PESCARA. I biancazzurri si apprestano a disputare per la seconda volta i play off di serie B. Da quando il torneo è passato a 22 squadre (2004-05), il Pescara ha infatti centrato l'accesso agli spareggi soltanto nella passata stagione. L'undici di Massimo Oddo chiuse la regular season al settimo posto arrivando ad un passo dalla promozione dopo aver eliminato il Perugia nel turno preliminare e il Vicenza in semifinale. In A andò il Bologna di Delio Rossi che sfruttò il miglior piazzamento (arrivò quarto) pareggiando le due sfide: 0-0 all'Adriatico e 1-1 al Dall'Ara. Il Pescara, peraltro, è l'unica squadra a non aver guadagnato la promozione in A senza aver perso nemmeno una gara durante i play off. Stavolta i biancazzurri potranno approfittare del quarto posto almeno nella semifinale contro la vincente del match Bari-Novara in programma mercoledì sera al San Nicola.

Nel 2014-15 anche il Bologna chiuse il torneo in quarta posizione. Lo stesso fece il Cesena due anni fa: entrambe finirono in serie A. I tifosi pescaresi sperano che possa avverarsi il famoso proverbio popolare “Non c'è due senza tre”.

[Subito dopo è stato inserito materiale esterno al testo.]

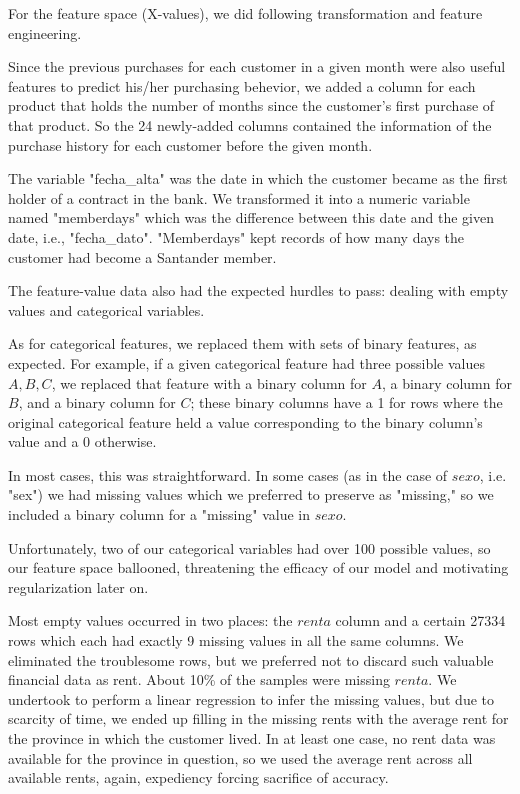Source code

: \documentclass{report}
\begin{document}
For the feature space (X-values), we did following transformation and feature engineering.

Since the previous purchases for each customer in a given month were also useful features to predict his/her purchasing behevior, we added a column for each product that holds the number of months since the customer’s first purchase of that product. So the 24 newly-added columns contained the information of the purchase history for each customer before the given month. 

The variable "fecha\_alta" was the date in which the customer became as the first holder of a contract in the bank. We transformed it into a numeric variable named "memberdays" which was the difference between this date and the given date, i.e., "fecha\_dato". "Memberdays" kept records of how many days the customer had become a Santander member.

The feature-value data also had the expected hurdles to pass: dealing with empty values and categorical variables.

As for categorical features, we replaced them with sets of binary features, as expected. For example, if a given categorical feature had three possible values ${A,B,C}$, we replaced that feature with a binary column for $A$, a binary column for $B$, and a binary column for $C$; these binary columns have a 1 for rows where the original categorical feature held a value corresponding to the binary column's value and a 0 otherwise.

In most cases, this was straightforward. In some cases (as in the case of $sexo$, i.e. "sex") we had missing values which we preferred to preserve as "missing," so we included a binary column for a "missing" value in $sexo$.

Unfortunately, two of our categorical variables had over 100 possible values, so our feature space ballooned, threatening the efficacy of our model and motivating regularization later on.

Most empty values occurred in two places: the $renta$ column and a certain 27334 rows which each had exactly 9 missing values in all the same columns. We eliminated the troublesome rows, but we preferred not to discard such valuable financial data as rent. About 10\% of the samples were missing $renta$. We undertook to perform a linear regression to infer the missing values, but due to scarcity of time, we ended up filling in the missing rents with the average rent for the province in which the customer lived. In at least one case, no rent data was available for the province in question, so we used the average rent across all available rents, again, expediency forcing sacrifice of accuracy.
\end{document}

Rispetto all'undici di Massimo Oddo, soltanto il Trapani può vantare un posto di maggior privilegio, avendo scavalcato gli adriatici proprio all'ultima giornata con il successo ottenuto a Bari. Per provare a sfruttarlo, i siciliani dovranno prima sbarazzarsi della vincitrice del turno preliminare (Cesena o Spezia?).

Al di là della scaramanzia, la storia dei play off di B dice che il terzo posto è stato spesso decisivo per la scalata alla serie A. Nelle undici edizioni precedenti, la squadra che ha concluso sul gradino più basso del podio è riuscito a centrare la promozione ben sette volte, che diventano otto se aggiungiamo il Genoa. Nel torneo 2006-07, infatti, i rossoblù guidati da Gianpiero Gasperini si piazzarono alle spalle di Juventus e Napoli, ma salirono comunque nella massima serie per aver distaccato la quarta in classifica di ben 10 punti (in base al regolamento, se tra la terza e la quarta ci sono più di 9 punti, la terza va direttamente in A). Quella fu l'unica stagione in cui non vennero disputati i play off.

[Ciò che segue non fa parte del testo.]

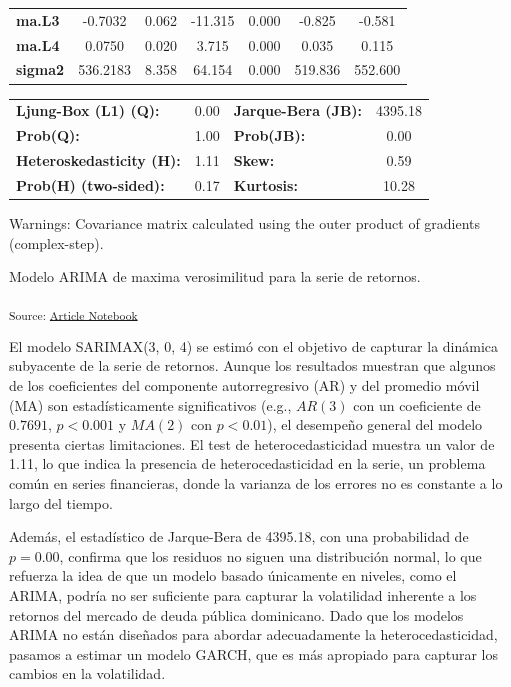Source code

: \documentclass[
  number,
  preprint,
  3p,
  onecolumn]{elsarticle}
\begin{document}
\begin{center}
\begin{tabular}{lcccccc}
\textbf{ma.L3}     &      -0.7032  &        0.062     &   -11.315  &         0.000        &       -0.825    &       -0.581     \\
\textbf{ma.L4}     &       0.0750  &        0.020     &     3.715  &         0.000        &        0.035    &        0.115     \\
\textbf{sigma2}    &     536.2183  &        8.358     &    64.154  &         0.000        &      519.836    &      552.600     \\
\bottomrule
\end{tabular}
\begin{tabular}{lclc}
\textbf{Ljung-Box (L1) (Q):}     & 0.00 & \textbf{  Jarque-Bera (JB):  } & 4395.18  \\
\textbf{Prob(Q):}                & 1.00 & \textbf{  Prob(JB):          } &   0.00   \\
\textbf{Heteroskedasticity (H):} & 1.11 & \textbf{  Skew:              } &   0.59   \\
\textbf{Prob(H) (two-sided):}    & 0.17 & \textbf{  Kurtosis:          } &  10.28   \\
\bottomrule
\end{tabular}
\end{center}

Warnings: \newline
 [1] Covariance matrix calculated using the outer product of gradients (complex-step).

Modelo ARIMA de maxima verosimilitud para la serie de retornos.

\textsubscript{Source:
\href{https://iancont.github.io/fixed_income_garch/index-preview.html}{Article
Notebook}}

El modelo SARIMAX(3, 0, 4) se estimó con el objetivo de capturar la
dinámica subyacente de la serie de retornos. Aunque los resultados
muestran que algunos de los coeficientes del componente autorregresivo
(AR) y del promedio móvil (MA) son estadísticamente significativos
(e.g., \(AR(3)\) con un coeficiente de \(0.7691\), \(p < 0.001\) y
\(MA(2)\) con \(p < 0.01\)), el desempeño general del modelo presenta
ciertas limitaciones. El test de heterocedasticidad muestra un valor de
1.11, lo que indica la presencia de heterocedasticidad en la serie, un
problema común en series financieras, donde la varianza de los errores
no es constante a lo largo del tiempo.

Además, el estadístico de Jarque-Bera de 4395.18, con una probabilidad
de \(p = 0.00\), confirma que los residuos no siguen una distribución
normal, lo que refuerza la idea de que un modelo basado únicamente en
niveles, como el ARIMA, podría no ser suficiente para capturar la
volatilidad inherente a los retornos del mercado de deuda pública
dominicano. Dado que los modelos ARIMA no están diseñados para abordar
adecuadamente la heterocedasticidad, pasamos a estimar un modelo GARCH,
que es más apropiado para capturar los cambios en la volatilidad.
\end{document}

Dunque, in base alla storia dei play off di B, il passaggio di categoria è un affare che riguarda la terza e la quarta classificata, anche se, come in tutte le cose, esiste un'eccezione che in questo caso si chiama Sampdoria. Nel 2012, anno dell'ultima promozione del Pescara, i liguri di Beppe Iachini conquistarono la serie A dopo aver chiuso la regular season in sesta posizione. In rosa, insieme al pescarese Fiorillo, c’erano Gastaldello, Munari, Soriano, Obiang, Eder, Pellè, Pozzi e via discorrendo. Insomma, la sorpresa fu vedere i blucerchiati al sesto posto, non l’epilogo finale.